WORK TO BE COMPLETED –
Word for word, restate all of the data shown below.

- Opening Delimiter -

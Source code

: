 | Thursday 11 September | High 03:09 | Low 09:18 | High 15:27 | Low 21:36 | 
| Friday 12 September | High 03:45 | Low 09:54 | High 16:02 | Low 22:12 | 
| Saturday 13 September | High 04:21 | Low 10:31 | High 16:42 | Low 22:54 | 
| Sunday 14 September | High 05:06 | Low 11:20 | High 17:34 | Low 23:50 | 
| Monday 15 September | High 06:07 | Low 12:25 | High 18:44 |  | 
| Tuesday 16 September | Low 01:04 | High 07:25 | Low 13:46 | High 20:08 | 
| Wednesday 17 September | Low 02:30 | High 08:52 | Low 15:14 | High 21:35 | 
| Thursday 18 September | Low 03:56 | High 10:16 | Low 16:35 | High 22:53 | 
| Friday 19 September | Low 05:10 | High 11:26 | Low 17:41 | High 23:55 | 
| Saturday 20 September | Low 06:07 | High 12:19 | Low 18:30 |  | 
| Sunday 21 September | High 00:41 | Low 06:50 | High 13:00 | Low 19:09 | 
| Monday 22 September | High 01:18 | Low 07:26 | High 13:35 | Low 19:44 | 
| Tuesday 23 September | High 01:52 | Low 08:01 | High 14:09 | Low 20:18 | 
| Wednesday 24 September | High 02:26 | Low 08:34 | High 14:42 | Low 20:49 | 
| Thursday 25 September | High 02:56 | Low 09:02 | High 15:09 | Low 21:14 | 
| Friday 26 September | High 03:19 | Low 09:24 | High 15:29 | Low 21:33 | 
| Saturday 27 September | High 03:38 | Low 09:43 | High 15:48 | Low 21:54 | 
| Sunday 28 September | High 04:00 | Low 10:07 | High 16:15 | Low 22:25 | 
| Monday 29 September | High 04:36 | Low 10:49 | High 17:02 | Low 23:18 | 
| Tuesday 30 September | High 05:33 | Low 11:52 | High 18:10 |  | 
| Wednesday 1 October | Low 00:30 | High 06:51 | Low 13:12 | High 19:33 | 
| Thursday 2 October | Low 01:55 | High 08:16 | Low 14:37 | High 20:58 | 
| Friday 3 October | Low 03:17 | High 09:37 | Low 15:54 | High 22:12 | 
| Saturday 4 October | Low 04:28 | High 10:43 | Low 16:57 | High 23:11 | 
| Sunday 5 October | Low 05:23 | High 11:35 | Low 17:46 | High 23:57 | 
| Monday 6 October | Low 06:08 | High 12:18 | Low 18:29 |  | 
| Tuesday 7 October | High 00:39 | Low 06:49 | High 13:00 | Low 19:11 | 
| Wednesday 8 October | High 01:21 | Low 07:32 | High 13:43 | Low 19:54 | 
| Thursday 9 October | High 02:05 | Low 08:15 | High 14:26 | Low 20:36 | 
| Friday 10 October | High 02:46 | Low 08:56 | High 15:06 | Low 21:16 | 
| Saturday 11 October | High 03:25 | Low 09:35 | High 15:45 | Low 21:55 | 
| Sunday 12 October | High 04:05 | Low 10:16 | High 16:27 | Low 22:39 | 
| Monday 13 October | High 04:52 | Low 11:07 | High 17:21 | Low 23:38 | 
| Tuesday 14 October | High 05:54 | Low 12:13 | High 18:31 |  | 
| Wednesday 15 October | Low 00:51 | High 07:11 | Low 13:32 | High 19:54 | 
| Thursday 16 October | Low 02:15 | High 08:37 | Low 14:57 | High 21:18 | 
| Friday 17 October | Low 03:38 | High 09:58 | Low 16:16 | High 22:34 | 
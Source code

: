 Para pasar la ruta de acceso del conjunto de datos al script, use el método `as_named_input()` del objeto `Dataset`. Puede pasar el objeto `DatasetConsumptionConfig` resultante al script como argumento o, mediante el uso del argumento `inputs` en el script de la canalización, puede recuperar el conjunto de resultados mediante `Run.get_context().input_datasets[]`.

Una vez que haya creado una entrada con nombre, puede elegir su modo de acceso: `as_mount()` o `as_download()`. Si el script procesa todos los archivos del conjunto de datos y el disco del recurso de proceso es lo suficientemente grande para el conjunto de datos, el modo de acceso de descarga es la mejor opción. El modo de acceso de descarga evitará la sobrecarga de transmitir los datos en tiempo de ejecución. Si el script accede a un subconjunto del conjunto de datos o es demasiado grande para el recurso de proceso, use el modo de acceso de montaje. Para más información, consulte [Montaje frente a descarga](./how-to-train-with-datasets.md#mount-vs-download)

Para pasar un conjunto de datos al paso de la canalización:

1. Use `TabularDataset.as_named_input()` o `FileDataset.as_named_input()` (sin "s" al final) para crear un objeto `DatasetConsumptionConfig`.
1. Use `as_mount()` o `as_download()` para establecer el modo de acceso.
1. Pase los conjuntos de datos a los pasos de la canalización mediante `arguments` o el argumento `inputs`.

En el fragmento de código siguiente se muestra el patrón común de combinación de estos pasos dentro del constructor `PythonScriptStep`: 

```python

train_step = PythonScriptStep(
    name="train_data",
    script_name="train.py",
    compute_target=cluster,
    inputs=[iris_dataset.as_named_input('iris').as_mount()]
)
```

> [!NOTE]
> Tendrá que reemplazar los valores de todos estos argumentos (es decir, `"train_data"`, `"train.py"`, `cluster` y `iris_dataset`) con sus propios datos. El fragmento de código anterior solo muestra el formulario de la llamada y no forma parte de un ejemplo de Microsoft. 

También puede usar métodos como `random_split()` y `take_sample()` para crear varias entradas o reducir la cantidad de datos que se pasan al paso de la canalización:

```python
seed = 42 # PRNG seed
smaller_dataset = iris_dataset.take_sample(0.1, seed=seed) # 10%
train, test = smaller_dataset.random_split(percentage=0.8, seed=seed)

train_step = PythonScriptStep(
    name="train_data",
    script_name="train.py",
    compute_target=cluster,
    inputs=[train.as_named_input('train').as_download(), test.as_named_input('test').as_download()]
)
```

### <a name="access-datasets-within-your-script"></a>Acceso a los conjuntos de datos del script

- Closing Delimiter -

PROBLEM SOLUTION –
Source code

: | Thursday 11 September | High 03:09 | Low 09:18 | High 15:27 | Low 21:36 | 
| Friday 12 September | High 03:45 | Low 09:54 | High 16:02 | Low 22:12 | 
| Saturday 13 September | High 04:21 | Low 10:31 | High 16:42 | Low 22:54 | 
| Sunday 14 September | High 05:06 | Low 11:20 | High 17:34 | Low 23:50 | 
| Monday 15 September | High 06:07 | Low 12:25 | High 18:44 |  | 
| Tuesday 16 September | Low 01:04 | High 07:25 | Low 13:46 | High 20:08 | 
| Wednesday 17 September | Low 02:30 | High 08:52 | Low 15:14 | High 21:35 | 
| Thursday 18 September | Low 03:56 | High 10:16 | Low 16:35 | High 22:53 | 
| Friday 19 September | Low 05:10 | High 11:26 | Low 17:41 | High 23:55 | 
| Saturday 20 September | Low 06:07 | High 12:19 | Low 18:30 |  | 
| Sunday 21 September | High 00:41 | Low 06:50 | High 13:00 | Low 19:09 | 
| Monday 22 September | High 01:18 | Low 07:26 | High 13:35 | Low 19:44 | 
| Tuesday 23 September | High 01:52 | Low 08:01 | High 14:09 | Low 20:18 | 
| Wednesday 24 September | High 02:26 | Low 08:34 | High 14:42 | Low 20:49 | 
| Thursday 25 September | High 02:56 | Low 09:02 | High 15:09 | Low 21:14 | 
| Friday 26 September | High 03:19 | Low 09:24 | High 15:29 | Low 21:33 | 
| Saturday 27 September | High 03:38 | Low 09:43 | High 15:48 | Low 21:54 | 
| Sunday 28 September | High 04:00 | Low 10:07 | High 16:15 | Low 22:25 | 
| Monday 29 September | High 04:36 | Low 10:49 | High 17:02 | Low 23:18 | 
| Tuesday 30 September | High 05:33 | Low 11:52 | High 18:10 |  | 
| Wednesday 1 October | Low 00:30 | High 06:51 | Low 13:12 | High 19:33 | 
| Thursday 2 October | Low 01:55 | High 08:16 | Low 14:37 | High 20:58 | 
| Friday 3 October | Low 03:17 | High 09:37 | Low 15:54 | High 22:12 | 
| Saturday 4 October | Low 04:28 | High 10:43 | Low 16:57 | High 23:11 | 
| Sunday 5 October | Low 05:23 | High 11:35 | Low 17:46 | High 23:57 | 
| Monday 6 October | Low 06:08 | High 12:18 | Low 18:29 |  | 
| Tuesday 7 October | High 00:39 | Low 06:49 | High 13:00 | Low 19:11 | 
| Wednesday 8 October | High 01:21 | Low 07:32 | High 13:43 | Low 19:54 | 
| Thursday 9 October | High 02:05 | Low 08:15 | High 14:26 | Low 20:36 | 
| Friday 10 October | High 02:46 | Low 08:56 | High 15:06 | Low 21:16 | 
| Saturday 11 October | High 03:25 | Low 09:35 | High 15:45 | Low 21:55 | 
| Sunday 12 October | High 04:05 | Low 10:16 | High 16:27 | Low 22:39 | 
| Monday 13 October | High 04:52 | Low 11:07 | High 17:21 | Low 23:38 | 
| Tuesday 14 October | High 05:54 | Low 12:13 | High 18:31 |  | 
| Wednesday 15 October | Low 00:51 | High 07:11 | Low 13:32 | High 19:54 | 
| Thursday 16 October | Low 02:15 | High 08:37 | Low 14:57 | High 21:18 | 
| Friday 17 October | Low 03:38 | High 09:58 | Low 16:16 | High 22:34 | 
Source code

: Para pasar la ruta de acceso del conjunto de datos al script, use el método `as_named_input()` del objeto `Dataset`. Puede pasar el objeto `DatasetConsumptionConfig` resultante al script como argumento o, mediante el uso del argumento `inputs` en el script de la canalización, puede recuperar el conjunto de resultados mediante `Run.get_context().input_datasets[]`.

Una vez que haya creado una entrada con nombre, puede elegir su modo de acceso: `as_mount()` o `as_download()`. Si el script procesa todos los archivos del conjunto de datos y el disco del recurso de proceso es lo suficientemente grande para el conjunto de datos, el modo de acceso de descarga es la mejor opción. El modo de acceso de descarga evitará la sobrecarga de transmitir los datos en tiempo de ejecución. Si el script accede a un subconjunto del conjunto de datos o es demasiado grande para el recurso de proceso, use el modo de acceso de montaje. Para más información, consulte [Montaje frente a descarga](./how-to-train-with-datasets.md#mount-vs-download)

Para pasar un conjunto de datos al paso de la canalización:

1. Use `TabularDataset.as_named_input()` o `FileDataset.as_named_input()` (sin "s" al final) para crear un objeto `DatasetConsumptionConfig`.
1. Use `as_mount()` o `as_download()` para establecer el modo de acceso.
1. Pase los conjuntos de datos a los pasos de la canalización mediante `arguments` o el argumento `inputs`.

En el fragmento de código siguiente se muestra el patrón común de combinación de estos pasos dentro del constructor `PythonScriptStep`: 

```python

train_step = PythonScriptStep(
    name="train_data",
    script_name="train.py",
    compute_target=cluster,
    inputs=[iris_dataset.as_named_input('iris').as_mount()]
)
```

> [!NOTE]
> Tendrá que reemplazar los valores de todos estos argumentos (es decir, `"train_data"`, `"train.py"`, `cluster` y `iris_dataset`) con sus propios datos. El fragmento de código anterior solo muestra el formulario de la llamada y no forma parte de un ejemplo de Microsoft. 

También puede usar métodos como `random_split()` y `take_sample()` para crear varias entradas o reducir la cantidad de datos que se pasan al paso de la canalización:

```python
seed = 42 # PRNG seed
smaller_dataset = iris_dataset.take_sample(0.1, seed=seed) # 10%
train, test = smaller_dataset.random_split(percentage=0.8, seed=seed)

train_step = PythonScriptStep(
    name="train_data",
    script_name="train.py",
    compute_target=cluster,
    inputs=[train.as_named_input('train').as_download(), test.as_named_input('test').as_download()]
)
```

### <a name="access-datasets-within-your-script"></a>Acceso a los conjuntos de datos del script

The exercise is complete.